But it is also important to look backwards and observe how the Puritans may have influenced the American founding. While many of these ideas do not belong to a particular decade, it is helpful to summarize how certain Puritan beliefs influenced the ideas which prompted the Revolutionary War and the American founders’ conception of government. In many ways, the Puritans legitimized the Revolutionary War against Britain. The Puritans drew a sharp distinction between revolution and rebellion; revolution being a providential instrument for carrying out God’s plans on earth. The Puritans beleived that God was actively preparing the world for the second coming of his Son, and revolution was necessary to bring about this change. Resistance to tyrants was perceived as obedience to God.  The organization of Puritan New England governments also shaped the political ideas of the founding fathers. The Puritan domestic political life was “completely democratic and republican. They made their own laws, levied their own taxes, controlled their internal affairs, and held their magistrates accountable.[8]” The Puritans significantly impacted the American ideas of government and union at this time.

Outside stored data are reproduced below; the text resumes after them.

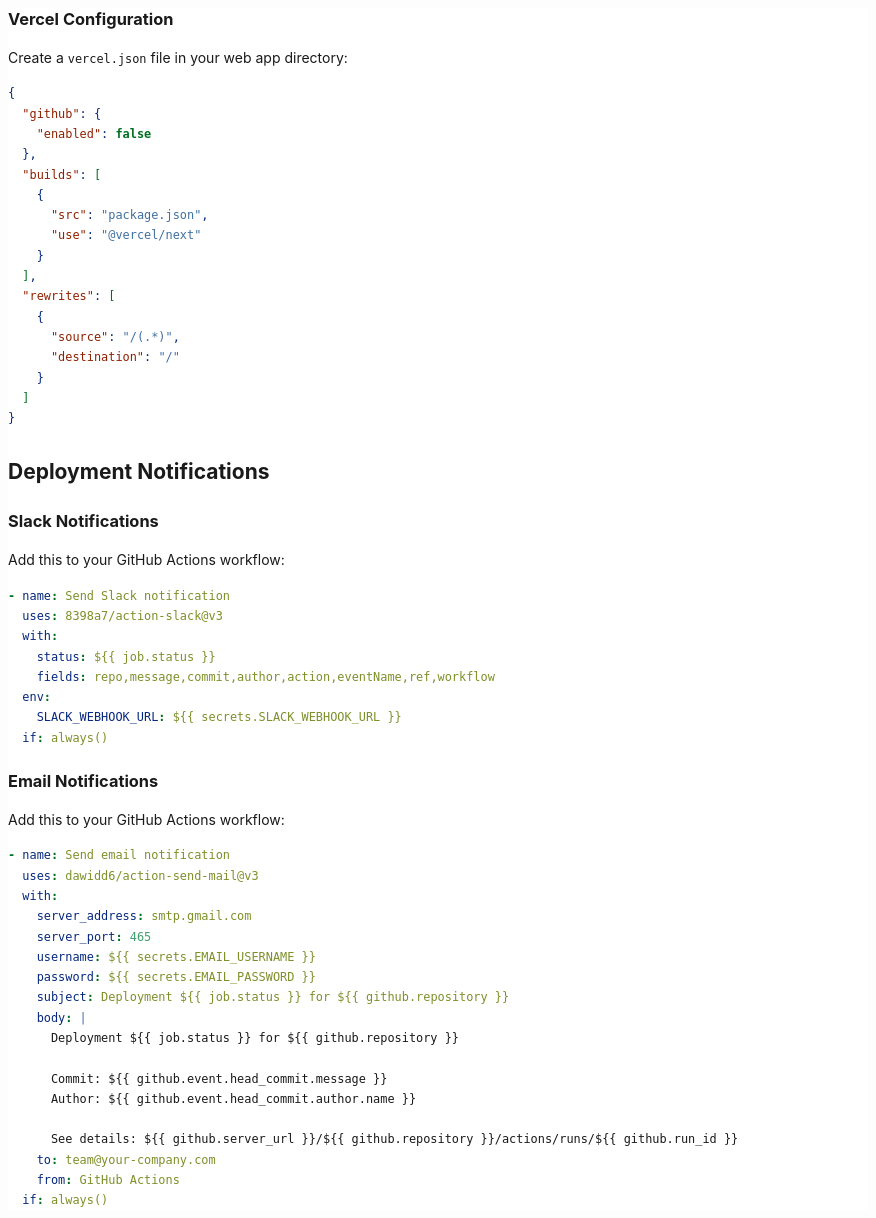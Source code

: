 ### Vercel Configuration

Create a `vercel.json` file in your web app directory:

```json
{
  "github": {
    "enabled": false
  },
  "builds": [
    {
      "src": "package.json",
      "use": "@vercel/next"
    }
  ],
  "rewrites": [
    {
      "source": "/(.*)",
      "destination": "/"
    }
  ]
}
```

## Deployment Notifications

### Slack Notifications

Add this to your GitHub Actions workflow:

```yaml
- name: Send Slack notification
  uses: 8398a7/action-slack@v3
  with:
    status: ${{ job.status }}
    fields: repo,message,commit,author,action,eventName,ref,workflow
  env:
    SLACK_WEBHOOK_URL: ${{ secrets.SLACK_WEBHOOK_URL }}
  if: always()
```

### Email Notifications

Add this to your GitHub Actions workflow:

```yaml
- name: Send email notification
  uses: dawidd6/action-send-mail@v3
  with:
    server_address: smtp.gmail.com
    server_port: 465
    username: ${{ secrets.EMAIL_USERNAME }}
    password: ${{ secrets.EMAIL_PASSWORD }}
    subject: Deployment ${{ job.status }} for ${{ github.repository }}
    body: |
      Deployment ${{ job.status }} for ${{ github.repository }}

      Commit: ${{ github.event.head_commit.message }}
      Author: ${{ github.event.head_commit.author.name }}

      See details: ${{ github.server_url }}/${{ github.repository }}/actions/runs/${{ github.run_id }}
    to: team@your-company.com
    from: GitHub Actions
  if: always()
```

The 1780’s, though full of events pertaining to the American founding, also had profound impact on the world of philosophy as well, with the publication of Immanuel Kant’s Critique of Pure Reason in 1781—considered to be some of the most influential philosophical work in history.  Kant argued that reason alone could bring man to his full potential, and only by “daring to know” could man truly be enlightened.[9]   In 1783, the Berlinische Monatsschrift, a German magazine, held an essay contest asking, “What is Enlightenment?”  Kant’s response was, “Man’s emergence from his self-imposed nonage.  Nonage is the inability to use one’s own understanding without another’s guidance.  This nonage is self-imposed if its cause lies not in lack of understanding but in indecision and lack of courage to use one’s own mind without another’s guidance.[10]  This idea of “the self-directed individual” had lasting implications for the western world, as people began to value authority less and themselves more.

The 1780’s was an especially significant decade for the United States. Though a number of important documents were written and decisions made, it was the years following 1789 when the American people wrestled with how these documents shaped the American identity, and how much power the Constitution allotted to the federal government. While the founders made man important decisions throughout this decade, many issues still needed to be resolved.

 

 

 

 

 

 

 

 

 

 

 

 

 

 

Works Cited

Kessler, Sanford. “Tocqueville’s Puritans: Christianity and the American Founding.” The Journal of Politics, Vol. 54, No. 3 (Aug., 1992), 776-792.

Langley, Lester D. "The Dilemmas of Victory." The Americas in the Age of Revolution, 1750-1850. New Haven, CT: Yale UP, 1996. 60-83.

Ramsay, David, and Lester H. Cohen. "The State of Parties; the Advantages and Disadvantages of The Revolution; Its Influence on the Minds and Morals of the Citizens." The History of the American Revolution. Indianapolis: Liberty Classics, 1990. 625-38.

Smith, Jonathan. “The Depression of 1785 and Daniel Shays’ Rebellion.” The William and Mary Quarterly, Third Series, Vol. 5, No. 1 (Jan., 1948), 77-94.

"The Articles of Confederation." Digital History. Ed. S. Mintz. 2007. Web. 11 Feb. 2011. <http://www.digitalhistory.uh.edu/database/article_display.cfm?HHID=277>.

Torre, Jose R. "General Introduction." Introduction. The Enlightenment in America, 1720-1825. London: Pickering & Chatto, 2008. Vii-Xviii.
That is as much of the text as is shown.